Everything, the leads and the body of the capacitors, count as wire length.
The inductance is smaller with thicker wire, and so smaller too withing the
body of the capacitors (supposing that their plates are contacted at the
sides of the roll).
The inductance of a straight wire can be obtained as:
L = 2e-7*h*Ln(2*h/r-3/4) Henrys
h=length, r=radius, in meters. Ln=natural logarithm.
For the inductance of a capacitor string, there is a complication due to
the different radii to be considered in the leads and in the bodies of
the capacitors, but an average value will give reasonable precision,
as the formula is very insensitive to the exact radius of the "wire".
A more exact calculation is possible, by considering capacitors and
leads as separate inductors in series, with the influence of the mutual
coupling considered too.
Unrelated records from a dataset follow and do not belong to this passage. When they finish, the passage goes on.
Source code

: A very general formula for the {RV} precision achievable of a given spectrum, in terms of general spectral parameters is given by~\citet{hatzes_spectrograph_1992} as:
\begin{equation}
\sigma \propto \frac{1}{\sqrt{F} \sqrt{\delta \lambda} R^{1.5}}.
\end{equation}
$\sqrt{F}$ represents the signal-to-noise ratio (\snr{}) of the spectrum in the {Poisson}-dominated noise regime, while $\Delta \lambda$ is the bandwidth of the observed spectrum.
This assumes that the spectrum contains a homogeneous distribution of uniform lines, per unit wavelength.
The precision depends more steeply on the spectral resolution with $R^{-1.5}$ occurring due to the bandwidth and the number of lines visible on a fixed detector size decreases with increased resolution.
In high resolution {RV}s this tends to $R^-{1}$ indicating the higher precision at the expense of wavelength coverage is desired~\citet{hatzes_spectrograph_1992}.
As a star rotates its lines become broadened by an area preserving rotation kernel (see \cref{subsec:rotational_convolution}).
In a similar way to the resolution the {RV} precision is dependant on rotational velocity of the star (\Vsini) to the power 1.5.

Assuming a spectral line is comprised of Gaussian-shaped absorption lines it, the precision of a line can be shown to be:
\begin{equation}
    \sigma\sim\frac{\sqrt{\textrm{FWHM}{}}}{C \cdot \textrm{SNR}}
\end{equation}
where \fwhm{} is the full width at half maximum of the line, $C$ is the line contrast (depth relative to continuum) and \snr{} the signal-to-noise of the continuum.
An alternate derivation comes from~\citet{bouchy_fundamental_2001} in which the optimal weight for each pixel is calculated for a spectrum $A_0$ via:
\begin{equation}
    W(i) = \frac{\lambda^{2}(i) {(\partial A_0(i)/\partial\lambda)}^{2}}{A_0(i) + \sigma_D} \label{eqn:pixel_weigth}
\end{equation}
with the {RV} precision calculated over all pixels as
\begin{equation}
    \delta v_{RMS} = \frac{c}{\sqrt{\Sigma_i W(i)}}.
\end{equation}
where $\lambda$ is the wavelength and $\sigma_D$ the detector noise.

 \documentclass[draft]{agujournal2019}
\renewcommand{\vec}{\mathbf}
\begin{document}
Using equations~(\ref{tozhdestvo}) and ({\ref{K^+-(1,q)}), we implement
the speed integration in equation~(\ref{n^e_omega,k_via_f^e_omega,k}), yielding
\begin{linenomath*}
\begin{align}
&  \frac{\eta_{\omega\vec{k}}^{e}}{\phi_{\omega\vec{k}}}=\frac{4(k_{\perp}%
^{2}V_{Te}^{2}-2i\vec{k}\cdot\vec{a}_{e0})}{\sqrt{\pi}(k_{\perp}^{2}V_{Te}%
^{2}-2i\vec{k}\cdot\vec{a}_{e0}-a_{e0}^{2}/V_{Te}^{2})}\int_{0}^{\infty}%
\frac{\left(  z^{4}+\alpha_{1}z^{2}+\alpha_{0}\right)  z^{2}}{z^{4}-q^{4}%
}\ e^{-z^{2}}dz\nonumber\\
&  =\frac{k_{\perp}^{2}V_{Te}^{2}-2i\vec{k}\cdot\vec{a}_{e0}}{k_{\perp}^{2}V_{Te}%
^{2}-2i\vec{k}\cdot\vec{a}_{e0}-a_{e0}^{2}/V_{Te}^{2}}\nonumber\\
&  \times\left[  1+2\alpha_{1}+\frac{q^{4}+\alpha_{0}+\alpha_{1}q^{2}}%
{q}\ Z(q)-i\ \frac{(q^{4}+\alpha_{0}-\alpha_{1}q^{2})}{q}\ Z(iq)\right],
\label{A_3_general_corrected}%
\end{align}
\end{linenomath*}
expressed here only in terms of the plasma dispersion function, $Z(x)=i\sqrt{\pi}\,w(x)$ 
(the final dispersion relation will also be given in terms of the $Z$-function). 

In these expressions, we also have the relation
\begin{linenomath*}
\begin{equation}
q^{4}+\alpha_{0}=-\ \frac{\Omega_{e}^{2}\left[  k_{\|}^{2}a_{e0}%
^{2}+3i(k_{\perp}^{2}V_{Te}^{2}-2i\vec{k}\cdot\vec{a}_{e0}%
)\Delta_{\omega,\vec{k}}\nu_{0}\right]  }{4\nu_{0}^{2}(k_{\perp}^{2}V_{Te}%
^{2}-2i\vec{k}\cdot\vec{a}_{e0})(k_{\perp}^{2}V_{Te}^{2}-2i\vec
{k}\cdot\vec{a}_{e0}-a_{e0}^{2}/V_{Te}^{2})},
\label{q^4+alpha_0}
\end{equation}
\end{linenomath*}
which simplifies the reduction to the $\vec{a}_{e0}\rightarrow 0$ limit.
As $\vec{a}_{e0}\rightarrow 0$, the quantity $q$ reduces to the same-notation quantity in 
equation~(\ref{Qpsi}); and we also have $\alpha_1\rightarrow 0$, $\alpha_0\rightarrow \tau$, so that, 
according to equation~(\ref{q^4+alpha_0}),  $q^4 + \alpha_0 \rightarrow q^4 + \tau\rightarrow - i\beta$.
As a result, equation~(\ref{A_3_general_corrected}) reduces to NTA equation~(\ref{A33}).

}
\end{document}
The Inca program can do the basic calculation:
Ex: Considering a capacitor with 5 cm of length and 2 cm of diameter, in
series with a lead with 5 cm of length and 1 mm of diameter:
The Inca program calculates:
Lcap=0.017 uH
Llead=0.046 uH
M=0.007 uH
The total inductance is Lcap+Llead+2*M=0.077 uH
Considering a single wire with the average of the diameters:
h=0.1, r=0.00525 => L=0.059 uH. Not so close.
For a string of 10 of these capacitors (5 cm capacitor, 5 cm lead),
The total inductance would be the sum of all the terms of the
inductance matrix. The mutual inductance between successive capacitors
or successive leads would be Ms=0.0026 uH.
Ignoring the mutual inductance between elements at larger distance,
the inductance would be:
L = 10*(Lcap+Llead)+38*M+36*Ms = 0.63+0.266+0.094=0.990 uH
(agrees with the rule of 1 uH/meter!)
Considering a single wire:
h=1, r=0.00525, L=1.04 uH. Very close.
Antonio Carlos M. de Queiroz